Soob

Politics, Foreign Policy, Current Events and Occasional Outbursts Lacking Couth

Wednesday, April 09, 2008

Social Networks of Control

In the last couple of days I've been reading a great book entitled 'The Exploit: A theory of Networks' by Alexander Galloway and Eugene Thacker. It was only published last year but for those interested in 4GW/5GW the authors of the book have coevolved a line of thinking very similar to the failure of the state, netwar, conspiracy, and superempowered individual view of fourth and fifth generation war.

Anyway, to get to some of the main ideas the book has so far. The main historical assertion of the book is that networked forms of power arised as an asymmetric correction to bloated bureaucratic forms of power. The authors state that Bureaucratic forms of organisation like governments have been trying to form networks because "it takes to networks to fight networks" (with the authors quoting Arquilla and Ronfeldt). The author states this is a bad idea because networks are a form of control and deindividuation. There is no outside control but there are internal forms of control which the authors called 'protocols', similar to the computer networking term. The protocols can lead to the internalised states of networks following group think, mob mentality or mindlessly following the swarm. These examples could be used for good or evil but what the authors argue is troublesome is the submission of the individual mind to the group mind. The network will decide on what you do.
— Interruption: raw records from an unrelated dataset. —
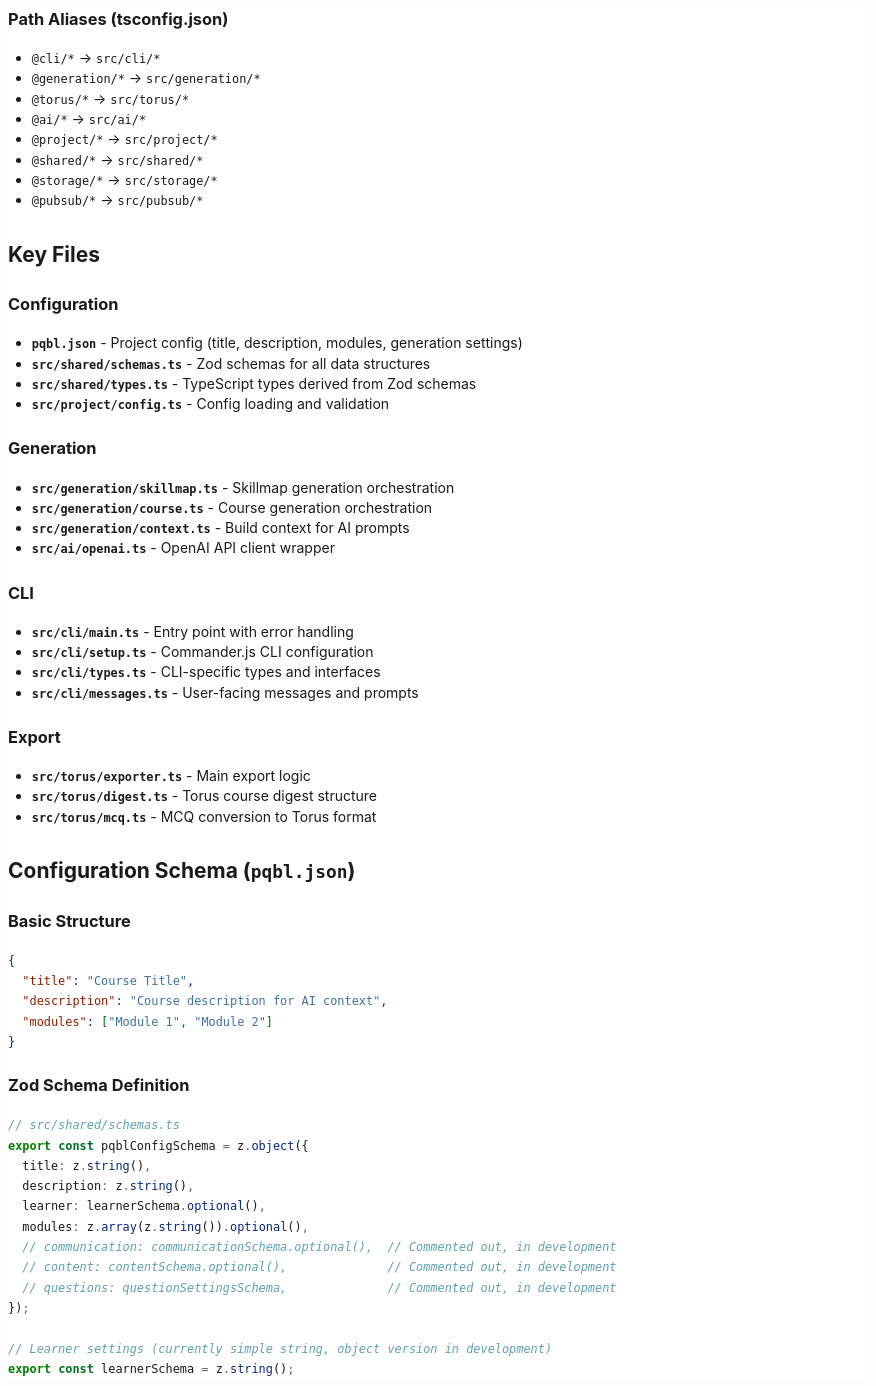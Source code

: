 ### Path Aliases (tsconfig.json)
- `@cli/*` → `src/cli/*`
- `@generation/*` → `src/generation/*`
- `@torus/*` → `src/torus/*`
- `@ai/*` → `src/ai/*`
- `@project/*` → `src/project/*`
- `@shared/*` → `src/shared/*`
- `@storage/*` → `src/storage/*`
- `@pubsub/*` → `src/pubsub/*`

## Key Files

### Configuration
- **`pqbl.json`** - Project config (title, description, modules, generation settings)
- **`src/shared/schemas.ts`** - Zod schemas for all data structures
- **`src/shared/types.ts`** - TypeScript types derived from Zod schemas
- **`src/project/config.ts`** - Config loading and validation

### Generation
- **`src/generation/skillmap.ts`** - Skillmap generation orchestration
- **`src/generation/course.ts`** - Course generation orchestration
- **`src/generation/context.ts`** - Build context for AI prompts
- **`src/ai/openai.ts`** - OpenAI API client wrapper

### CLI
- **`src/cli/main.ts`** - Entry point with error handling
- **`src/cli/setup.ts`** - Commander.js CLI configuration
- **`src/cli/types.ts`** - CLI-specific types and interfaces
- **`src/cli/messages.ts`** - User-facing messages and prompts

### Export
- **`src/torus/exporter.ts`** - Main export logic
- **`src/torus/digest.ts`** - Torus course digest structure
- **`src/torus/mcq.ts`** - MCQ conversion to Torus format

## Configuration Schema (`pqbl.json`)

### Basic Structure
```json
{
  "title": "Course Title",
  "description": "Course description for AI context",
  "modules": ["Module 1", "Module 2"]
}
```

### Zod Schema Definition
```typescript
// src/shared/schemas.ts
export const pqblConfigSchema = z.object({
  title: z.string(),
  description: z.string(),
  learner: learnerSchema.optional(),
  modules: z.array(z.string()).optional(),
  // communication: communicationSchema.optional(),  // Commented out, in development
  // content: contentSchema.optional(),              // Commented out, in development
  // questions: questionSettingsSchema,              // Commented out, in development
});

// Learner settings (currently simple string, object version in development)
export const learnerSchema = z.string();
```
One of the reasons the authors think governments forming networks is troublesome is because they will engage in the assimilation and destruction of other diversified networks. The authors claim leading political parties will become less about controlling policitical ideas than about the "control, production and regulation of networks." Take for example left wing politics. They are a diversified group of ideas. To tie them all together takes the ability of activists and politicians to regulate and control the diversified networks. They then become part of the protocols of a greater network.

The solution the authors posit is to build an anti-web form of organisation that is an asymmetric power to networks, as networks were to hierarchy. I haven't got through most of this part yet but the basic idea is that to build an anti-web form of organisation, which the authors arn't sure what looks like yet, you need to create individuals who cannot be assimilated into the networks. One possible way to do this is to create individuals who are "invisible" to the network forms of control. The authors call this "tactics of nonexistence" which means tactics to escape control of the network. The authors then quote Agamben:

"A being radically devoid of any representable identity would be absolutely irrevelant to the State." (For more of Agamben's theory of individuals like this click here)


The authors go on to say that measurable identity would be fatal to anti-web actors.

I haven't read the whole book yet, so hopefully I haven't made a strawman of the authors' account. Some of the ideas aren't new e.g. submission of a person to groupthink. Whilst some are a coevolution of the ideas put forth on Dreaming 5GW. Other ideas I'm not so sure I fully agree with e.g. total submission to the group through interrelations with others. The book is also very much along postmodernist lines. Ortho of Baudrillard's Bastards would love it, other readers of this blog may not. I really like it, and I think if you like futurist accounts of power and war then you'd like it to.

6 comments:

Jay@Soob said...

Hm. Sounds like an ultra-modern semblance of libertarianism. Fascinating. I'll have to heave the book atop the Anti-Library.

ortho said...

Münzenberg, thanks for the shout out and book recommendation. I have heard of, but not read Galloway and Thacker.

You might find the writings of sociologist Manuel Castells of interest, especially his trilogy: The Rise of the Network Society, The Power of Identity, and End of Millennium. For more on Castells: http://globetrotter.berkeley.edu/people/Castells/castells-con0.html & http://en.wikipedia.org/wiki/Manuel_Castells

Anonymous said...

I kind of like the idea of a lack of identity in the context of being 5GWably (heh, new word) unobservable. Add to that the consideration that a 5GW actor would operate to affect manipulation on all sides of a conflict and you have the basis for something 'outside the network' or perhaps 'anti-network'.

Very Cool.

G said...

Jay, interesting take on it.

Ortho, no problem. I've heard of Castells but have not read his books, i'll add them to my amazon list (if they aren't already on it cause it is getting huge now!). Thanks for the links.

arherring, glad you liked it. I recommend the book.

Purpleslog said...

I ordered "The Exploit" a little earlier today.

G said...

hey purpleslog, I hope you enjoy it. I reckon you'll like it.